Most women fall into one of four major categories when it comes to selecting fragrance – so let’s look at which suit each of them best.

The Romantic
She’s a big fan of anything that brings a tear to her eye, from chick flicks to “big” ballads. She loves floaty fabrics and you’ll never see her wearing anything that could be described as severe. Thierry Mugler’s Angel (1) tops the rankings as the most feminine of fragrances – a powerful combo of vanilla, chocolate, patchouli, sandalwood and caramel ($115 for 50ml). A great introduction is the new Les Parfums Corps Mini Discovery Collection – $48 for five trial-size products: Perfuming Shower Gel, Body Lotion, Body Cream, Hand Cream and Angel Eau de Parfum. Or tick all the boxes with Estée Lauder Private Collection Tuberose Gardenia, a sumptuous floral that leaves an unforgettable “trail” ($130 for 30ml).

The Fashionista
She might claim that she’s cutting back in these tougher economic times, but this achingly hip chick always wears designer jeans. Give her Emporio Armani Diamonds Intense (2) ($85 for 30ml), Yves Saint Laurent elle Intense Eau de Parfum, with tantalising base notes of patchouli and amber lightened by lychee, raspberry, jasmine and iris ($125 for 50ml), or Karl Lagerfeld’s Kapsule Collection – a trio of fragrances simply called Light, Floriental and Woody (all from $70 for 30ml).
The Sporty Type
You will never catch her wearing anything that has even a hint of a frill: her clothes are practical and elegant. Her all-time favourite fragrance is Clarins Eau Dynamisante, the first aromatherapy-style fragrance to hit the mainstream market, and as fresh as it is exhilarating. One of the best recent releases in the aromatherapeutic category is Biotherm Eau Body Mists­. Eau Pure contains green tea, kiwifruit and lime to purify and invigorate. Eau d’Energie recharges with the freshness of oranges, lemons and mandarins, and Eau Vitaminée (3) perks up your sense of wellbeing with grapefruit and lemon (all $68 for 100ml).
The Traditionalist
This lady knows her fragrances and can probably wax lyrical about famous perfumers and signature notes. Don’t even think of buying her a recently released scent. Even a perfume from the 1990s isn’t vintage enough unless it’s an undisputed instant classic such as Dior J’adore. To surprise her, choose an update on a time-honoured favourite, such as Chanel No. 5 Eau Première ($180 for 75ml). A more discreet version of Chanel No. 5, it sparkles with new top notes including ylang-ylang of Comores, and woody notes such as bourbon vetiver and vanilla. A new classic for a new generation.

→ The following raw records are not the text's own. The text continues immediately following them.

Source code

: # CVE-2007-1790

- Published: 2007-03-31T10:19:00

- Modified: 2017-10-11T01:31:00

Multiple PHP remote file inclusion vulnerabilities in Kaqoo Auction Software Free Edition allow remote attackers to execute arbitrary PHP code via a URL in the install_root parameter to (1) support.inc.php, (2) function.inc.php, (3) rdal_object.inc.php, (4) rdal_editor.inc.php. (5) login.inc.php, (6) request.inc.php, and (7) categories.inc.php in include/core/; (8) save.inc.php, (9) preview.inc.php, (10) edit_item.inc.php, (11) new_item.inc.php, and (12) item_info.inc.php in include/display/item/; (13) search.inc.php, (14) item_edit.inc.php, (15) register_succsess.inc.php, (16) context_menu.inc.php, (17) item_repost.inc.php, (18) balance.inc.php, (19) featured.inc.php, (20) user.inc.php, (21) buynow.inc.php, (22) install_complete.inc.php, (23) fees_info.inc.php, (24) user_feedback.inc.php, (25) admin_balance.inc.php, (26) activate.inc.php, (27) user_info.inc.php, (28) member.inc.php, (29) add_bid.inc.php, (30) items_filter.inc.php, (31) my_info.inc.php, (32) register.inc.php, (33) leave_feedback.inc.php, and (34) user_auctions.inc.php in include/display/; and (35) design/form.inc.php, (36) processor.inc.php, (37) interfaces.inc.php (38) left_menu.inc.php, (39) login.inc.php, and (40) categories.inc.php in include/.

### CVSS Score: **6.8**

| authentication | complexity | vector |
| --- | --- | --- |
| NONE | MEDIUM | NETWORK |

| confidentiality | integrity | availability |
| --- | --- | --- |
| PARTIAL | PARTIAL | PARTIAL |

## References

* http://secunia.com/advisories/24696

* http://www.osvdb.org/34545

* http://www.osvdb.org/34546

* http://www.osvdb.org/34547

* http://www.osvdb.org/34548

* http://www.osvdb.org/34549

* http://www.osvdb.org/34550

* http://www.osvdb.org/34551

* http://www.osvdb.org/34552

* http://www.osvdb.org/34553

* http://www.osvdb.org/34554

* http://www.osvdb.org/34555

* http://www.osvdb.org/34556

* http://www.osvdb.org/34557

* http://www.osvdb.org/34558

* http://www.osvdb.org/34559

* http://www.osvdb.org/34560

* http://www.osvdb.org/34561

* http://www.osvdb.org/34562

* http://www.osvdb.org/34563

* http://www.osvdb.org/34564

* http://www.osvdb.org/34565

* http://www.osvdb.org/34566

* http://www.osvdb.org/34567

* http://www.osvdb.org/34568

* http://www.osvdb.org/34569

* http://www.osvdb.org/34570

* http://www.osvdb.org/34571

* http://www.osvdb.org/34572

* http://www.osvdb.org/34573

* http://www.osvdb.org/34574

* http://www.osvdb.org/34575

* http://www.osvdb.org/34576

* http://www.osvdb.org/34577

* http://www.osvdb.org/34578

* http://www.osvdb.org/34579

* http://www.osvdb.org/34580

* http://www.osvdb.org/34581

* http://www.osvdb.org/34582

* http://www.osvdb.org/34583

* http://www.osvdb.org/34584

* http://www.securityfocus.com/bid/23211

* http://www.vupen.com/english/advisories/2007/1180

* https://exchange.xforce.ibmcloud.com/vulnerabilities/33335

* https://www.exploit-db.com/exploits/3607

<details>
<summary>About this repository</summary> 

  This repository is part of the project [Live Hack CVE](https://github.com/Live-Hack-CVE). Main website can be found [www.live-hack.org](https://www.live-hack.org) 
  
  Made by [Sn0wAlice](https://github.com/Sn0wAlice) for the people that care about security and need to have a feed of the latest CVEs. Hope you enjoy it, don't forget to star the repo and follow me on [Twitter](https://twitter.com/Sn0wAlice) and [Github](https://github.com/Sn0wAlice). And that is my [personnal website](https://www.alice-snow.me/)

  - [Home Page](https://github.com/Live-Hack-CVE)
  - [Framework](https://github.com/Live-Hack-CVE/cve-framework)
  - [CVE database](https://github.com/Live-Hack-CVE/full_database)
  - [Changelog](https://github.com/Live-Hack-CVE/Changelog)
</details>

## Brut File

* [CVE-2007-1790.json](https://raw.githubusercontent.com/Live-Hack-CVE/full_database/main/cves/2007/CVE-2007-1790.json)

Love Potions – Scents and Seduction

One whiff of a woman’s fragrance can grab a man’s attention and hold it. So if you spritz a fragrance that doubles as a love potion, he’ll be keen to see you again and again.

Flirty Florals
Study after study has shown floral scents help men remember things in a positive light. To establish a love connection try: Estée Lauder Sensuous (4), which melds magnolia, jasmine and ghost lily with black pepper (from $80 for 30ml). Or Vera Wang Bouquet (5), a lush blend of Sicilian bergamot, paperwhite narcissus, honeysuckle, Moroccan cedar and white iris root ($130 for 50ml).

Sexy Scents
One thing could lead to another more quickly when you wear a fragrance that includes warm notes such as jasmine and patchouli. If you’re really serious about being a temptress, choose a perfume containing amber – Casanova wore ambergris, an aromatic aphrodisiac derived from whales. Today, though, a synthetic version is widely used. Try Calvin Klein Secret Obsession (6), which builds on the come-on of burnt amber with exotic plum, Egyptian jasmine, tuberose and Madagascan vanilla (from $70 for 30ml).

Foxy Fruits
Citrus perfumes are energising. If the male you have in mind is uncomplicated and enterprising, he’ll gravitate to your orbit because he likes to wear fresh scents, too. Keep him close with Marc Jacobs Daisy eau de parfum, which is fresh with ruby grapefruit and wild strawberry, and potent with jasmine, violet, gardenia and musk ($110 for 50ml). Or Viva La Juicy (7). From fashion label Juicy Couture, this is a combo of juicy mandarin, wild berries, honeysuckle, jasmine, gardenia, amber, caramel and chocolate (from $95 for 50ml).
Cuddle Time
If you want to put the spark back into a long-term relationship, you’ll have him nuzzling your neck again with fragrances that contain the warm and inviting scents of vanilla and chocolate. Go for Ralph Lauren Notorious (8), a spicy oriental that claims to channel movie icons Ingrid Bergman and Faye Dunaway. It mixes chocolate with white-frost peonies, vanilla and patchouli musk (from $90 for 30ml). Or Lancôme Magnifique (9), an enticing concoction of Bulgarian rose, rose de mai, sambac jasmine, saffron, nagarmota wood and sandalwood ($129 for 50ml).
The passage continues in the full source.